The last thing you will probably be thinking when you are a grad student is that one of your teachers is a robot.
But what if we told you that students enrolled in a masters level course at Georgia Tech’s School of Interactive Computing were fooled into thinking one of their teaching assistants was a human – but actually wasn’t?
Before you begin to to ask: “How could a bunch of computer science students be duped so spectacularly?”, there are two things you need to know.
First, this is an online course and all interactions with virtual TA Jill Watson was through an online student forum and, second, Jill was able to answer many of their questions with 97 percent certainty.
So why would anyone think otherwise?
It was only after a few weeks later after Jill started posting answers on the forum, students were told they were basically interacting with a bot. According to a Georgia Tech release, “the student response was uniformly positive”.

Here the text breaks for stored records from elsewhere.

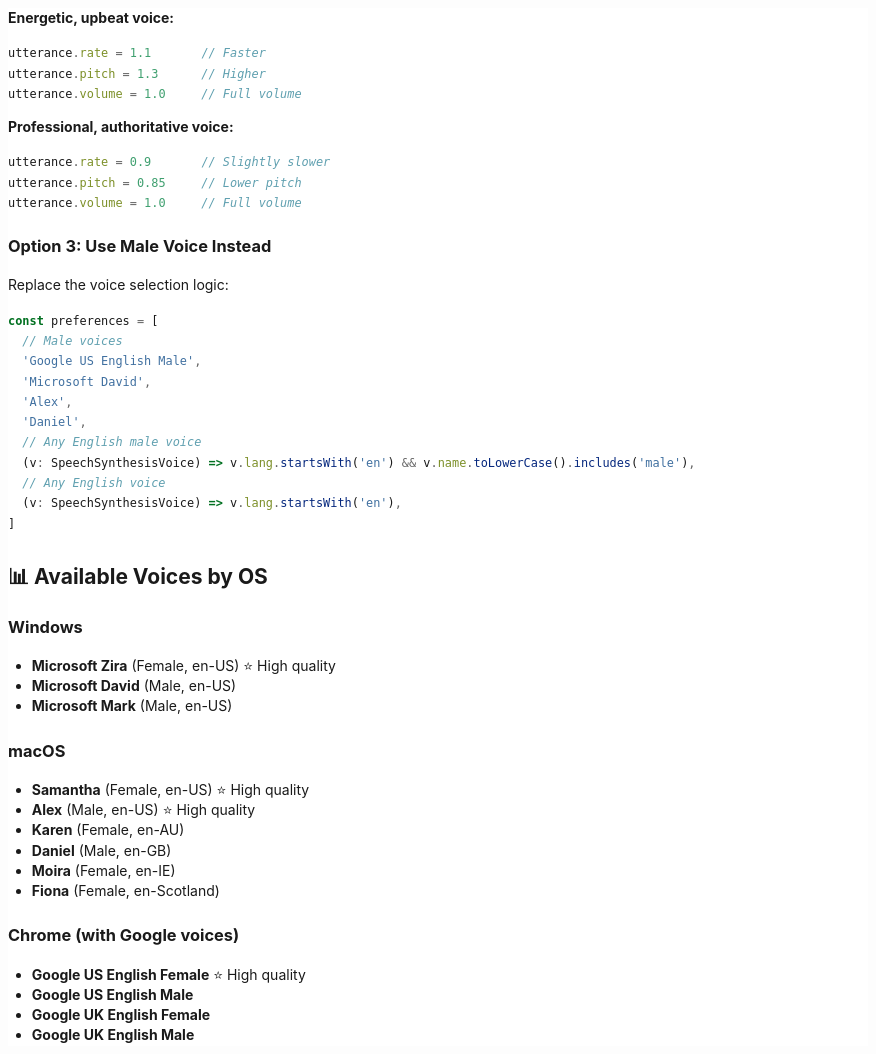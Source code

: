 **Energetic, upbeat voice:**
```typescript
utterance.rate = 1.1       // Faster
utterance.pitch = 1.3      // Higher
utterance.volume = 1.0     // Full volume
```

**Professional, authoritative voice:**
```typescript
utterance.rate = 0.9       // Slightly slower
utterance.pitch = 0.85     // Lower pitch
utterance.volume = 1.0     // Full volume
```

### Option 3: Use Male Voice Instead

Replace the voice selection logic:

```typescript
const preferences = [
  // Male voices
  'Google US English Male',
  'Microsoft David',
  'Alex',
  'Daniel',
  // Any English male voice
  (v: SpeechSynthesisVoice) => v.lang.startsWith('en') && v.name.toLowerCase().includes('male'),
  // Any English voice
  (v: SpeechSynthesisVoice) => v.lang.startsWith('en'),
]
```

## 📊 Available Voices by OS

### Windows
- **Microsoft Zira** (Female, en-US) ⭐ High quality
- **Microsoft David** (Male, en-US)
- **Microsoft Mark** (Male, en-US)

### macOS
- **Samantha** (Female, en-US) ⭐ High quality
- **Alex** (Male, en-US) ⭐ High quality
- **Karen** (Female, en-AU)
- **Daniel** (Male, en-GB)
- **Moira** (Female, en-IE)
- **Fiona** (Female, en-Scotland)

### Chrome (with Google voices)
- **Google US English Female** ⭐ High quality
- **Google US English Male**
- **Google UK English Female**
- **Google UK English Male**
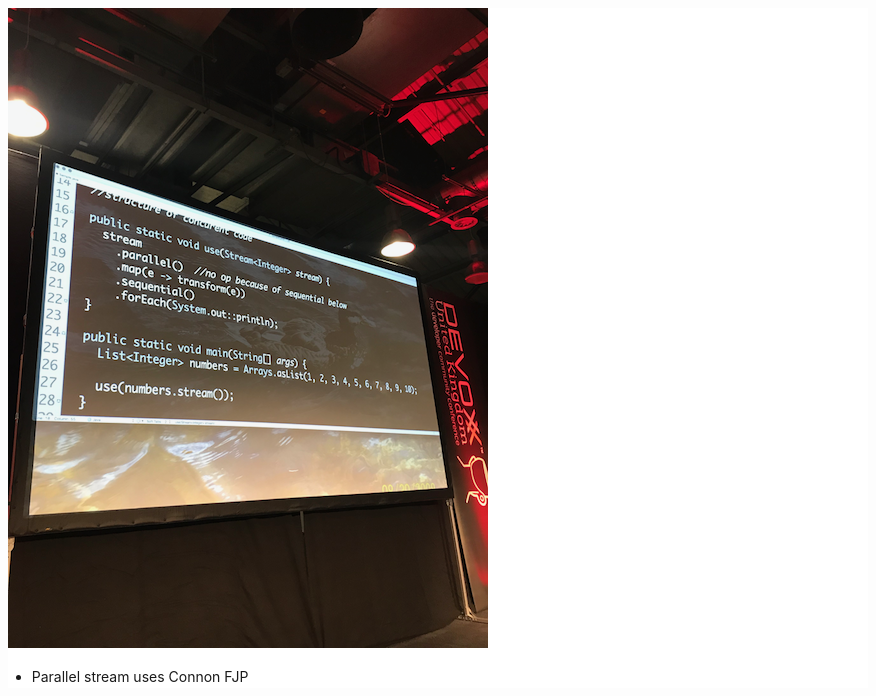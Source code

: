 ![java-streams-parallel-sequential](/assets/blog/training/devoxxuk2018/devoxx-2.png) 
* Parallel stream uses Connon FJP     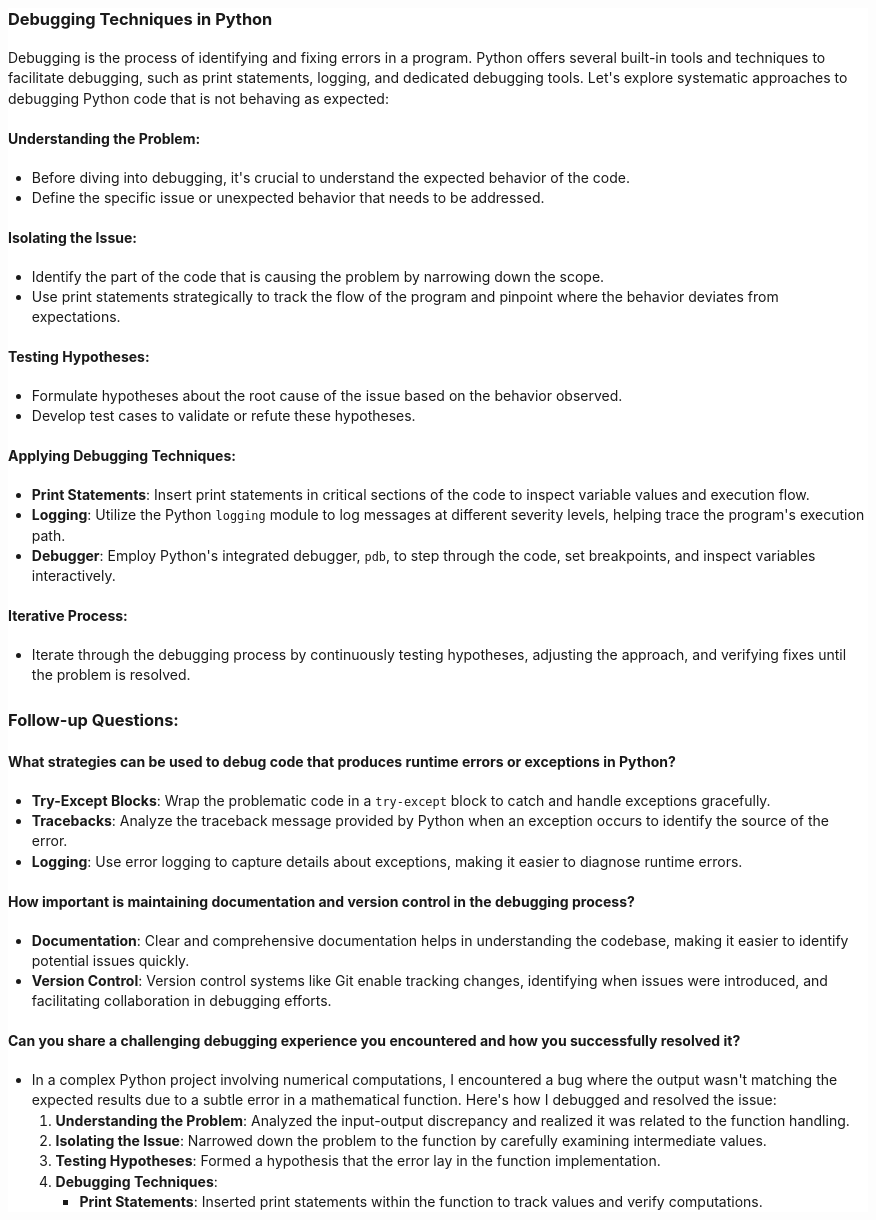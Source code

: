 ### Debugging Techniques in Python

Debugging is the process of identifying and fixing errors in a program. Python offers several built-in tools and techniques to facilitate debugging, such as print statements, logging, and dedicated debugging tools. Let's explore systematic approaches to debugging Python code that is not behaving as expected:

#### **Understanding the Problem:**
- Before diving into debugging, it's crucial to understand the expected behavior of the code.
- Define the specific issue or unexpected behavior that needs to be addressed.

#### **Isolating the Issue:**
- Identify the part of the code that is causing the problem by narrowing down the scope.
- Use print statements strategically to track the flow of the program and pinpoint where the behavior deviates from expectations.

#### **Testing Hypotheses:**
- Formulate hypotheses about the root cause of the issue based on the behavior observed.
- Develop test cases to validate or refute these hypotheses.

#### **Applying Debugging Techniques:**
- **Print Statements**: Insert print statements in critical sections of the code to inspect variable values and execution flow.
- **Logging**: Utilize the Python `logging` module to log messages at different severity levels, helping trace the program's execution path.
- **Debugger**: Employ Python's integrated debugger, `pdb`, to step through the code, set breakpoints, and inspect variables interactively.

#### **Iterative Process:**
- Iterate through the debugging process by continuously testing hypotheses, adjusting the approach, and verifying fixes until the problem is resolved.

### Follow-up Questions:

#### **What strategies can be used to debug code that produces runtime errors or exceptions in Python?**
- **Try-Except Blocks**: Wrap the problematic code in a `try-except` block to catch and handle exceptions gracefully.
- **Tracebacks**: Analyze the traceback message provided by Python when an exception occurs to identify the source of the error.
- **Logging**: Use error logging to capture details about exceptions, making it easier to diagnose runtime errors.

#### **How important is maintaining documentation and version control in the debugging process?**
- **Documentation**: Clear and comprehensive documentation helps in understanding the codebase, making it easier to identify potential issues quickly.
- **Version Control**: Version control systems like Git enable tracking changes, identifying when issues were introduced, and facilitating collaboration in debugging efforts.

#### **Can you share a challenging debugging experience you encountered and how you successfully resolved it?**
- In a complex Python project involving numerical computations, I encountered a bug where the output wasn't matching the expected results due to a subtle error in a mathematical function. Here's how I debugged and resolved the issue:
    1. **Understanding the Problem**: Analyzed the input-output discrepancy and realized it was related to the function handling.
    2. **Isolating the Issue**: Narrowed down the problem to the function by carefully examining intermediate values.
    3. **Testing Hypotheses**: Formed a hypothesis that the error lay in the function implementation.
    4. **Debugging Techniques**:
        - **Print Statements**: Inserted print statements within the function to track values and verify computations.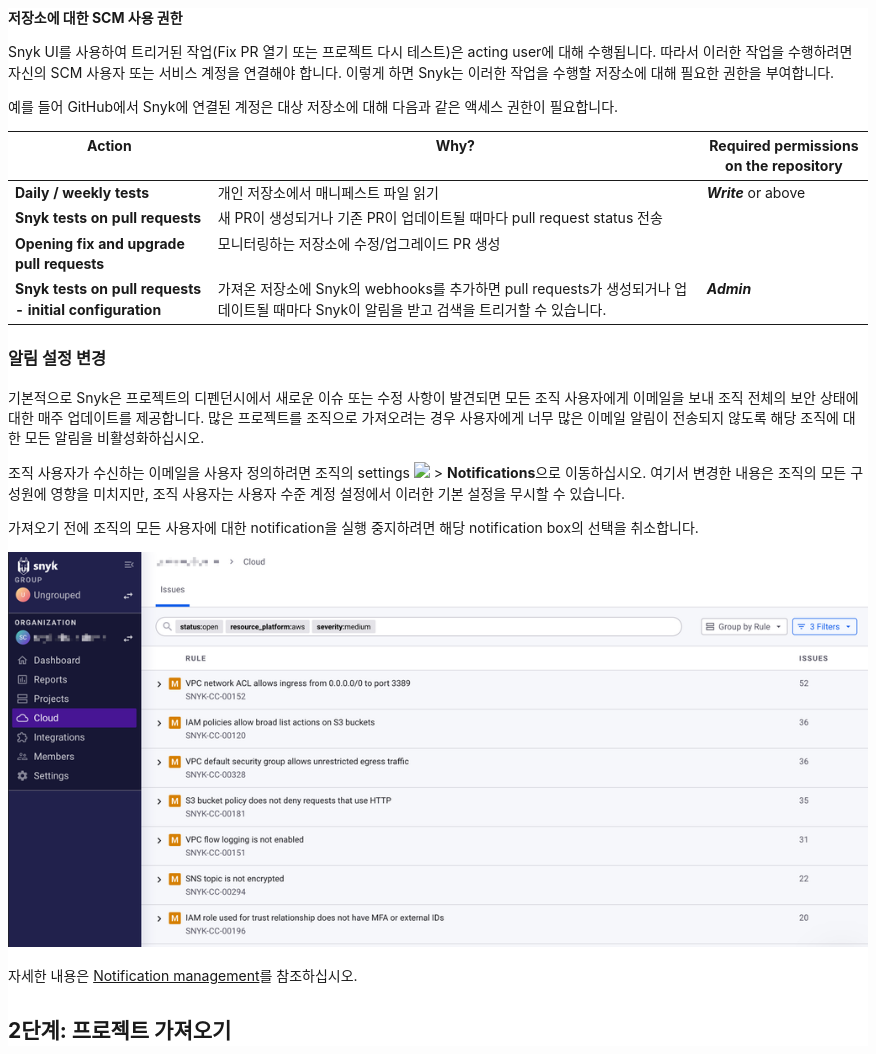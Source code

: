**저장소에 대한 SCM 사용 권한**

Snyk UI를 사용하여 트리거된 작업(Fix PR 열기 또는 프로젝트 다시 테스트)은 acting user에 대해 수행됩니다. 따라서 이러한 작업을 수행하려면 자신의 SCM 사용자 또는 서비스 계정을 연결해야 합니다. 이렇게 하면 Snyk는 이러한 작업을 수행할 저장소에 대해 필요한 권한을 부여합니다.

예를 들어 GitHub에서 Snyk에 연결된 계정은 대상 저장소에 대해 다음과 같은 액세스 권한이 필요합니다.

| **Action**                                              | **Why?**                                                                                   | **Required permissions on the repository** |
| ------------------------------------------------------- | ------------------------------------------------------------------------------------------ | ------------------------------------------ |
| **Daily / weekly tests**                                | 개인 저장소에서 매니페스트 파일 읽기                                                                       | _**Write**_ or above                       |
| **Snyk tests on pull requests**                         | 새 PR이 생성되거나 기존 PR이 업데이트될 때마다 pull request status 전송                                        |                                            |
| **Opening fix and upgrade pull requests**               | 모니터링하는 저장소에 수정/업그레이드 PR 생성                                                                 |                                            |
| **Snyk tests on pull requests - initial configuration** | 가져온 저장소에 Snyk의 webhooks를 추가하면 pull requests가 생성되거나 업데이트될 때마다 Snyk이 알림을 받고 검색을 트리거할 수 있습니다. | _**Admin**_                                |

### 알림 설정 변경

기본적으로 Snyk은 프로젝트의 디펜던시에서 새로운 이슈 또는 수정 사항이 발견되면 모든 조직 사용자에게 이메일을 보내 조직 전체의 보안 상태에 대한 매주 업데이트를 제공합니다. 많은 프로젝트를 조직으로 가져오려는 경우 사용자에게 너무 많은 이메일 알림이 전송되지 않도록 해당 조직에 대한 모든 알림을 비활성화하십시오.

조직 사용자가 수신하는 이메일을 사용자 정의하려면 조직의 settings ![](../../../.gitbook/assets/cog\_icon.png) > **Notifications**으로 이동하십시오. 여기서 변경한 내용은 조직의 모든 구성원에 영향을 미치지만, 조직 사용자는 사용자 수준 계정 설정에서 이러한 기본 설정을 무시할 수 있습니다.

가져오기 전에 조직의 모든 사용자에 대한 notification을 실행 중지하려면 해당 notification box의 선택을 취소합니다.

![](<../../../.gitbook/assets/image (58).png>)

자세한 내용은 [Notification management](https://support.snyk.io/hc/en-us/articles/360004037657-Notification-management)를 참조하십시오.

## 2단계: 프로젝트 가져오기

Apparently one student said “her mind was blown” when she learned of the truth while another jokingly asked if Jill could “come out and play”.
There was one particular student who had suspicions as to whether Jill was a bot and posted his thoughts on Piazza – a student Q&A platform.
“We were taking an AI course, so I had to imagine that it was possible there might be an AI lurking around,” said Tyson Bailey.
“Then again, I asked Dr Goel (the course leader) if he was a computer in one of my first email interactions with him. I think it’s a great idea and hope that they continue to improve it.”
Given the high number of students taking the Knowledge Based Artificial Intelligence (KBAI) course – a core requirement of the programme – professor Ashok Goel thought getting Jill to help out would be a good idea.
Around 300 students take the course each year and they post close to 10,000 messages in the online forum – a number too large for the course’s eight (human) TAs to handle.
To cope with the workload, Goel and his graduate students created a virtual teaching assistant, which was built on IBM’s Watson platform. Yes, that’s the very same Watson who defeated the world’s greatest Jeopardy players four years ago.
Goel and his team gathered around 40,000 questions that had been asked in the class forums since the course was launched two years ago. They then programmed Jill to answer these questions.
“One of the secrets of online classes is that the number of questions increases if you have more students, but the number of different questions doesn’t really go up,” said Goel. “Students tend to ask the same questions over and over again.”
Jill wasn’t very good at answering the questions during the testing stages and would often respond to questions with irrelevant and strange answers.
“Initially her answers weren’t good enough because she would get stuck on keywords,” said Lalith Polepeddi, one of the graduate students working on the project.
“For example, a student asked about organising a meet-up to go over video lessons with others, and Jill gave an answer referencing a textbook that could supplement the video lessons – same keywords – but different context. So we learned from mistakes like this one, and gradually made Jill smarter.”
But Jill got pretty good with her responses and the researchers started posting her answers to the KBAI student forum.
Sure, it can be pretty depressing to find out that robots can replace humans in yet another job, but Goel thinks there are benefits to having an AI teaching assistant helping the students.
“One of the main reasons many students drop out is because they don’t receive enough teaching support,” said Goel. “We created Jill as a way to provide faster answers and feedback.”
Goel would like to replicate the project again next semester but with a different name. “The goal is to have the virtual teaching assistant answer 40 percent of all questions by the end of year,” the university’s website says.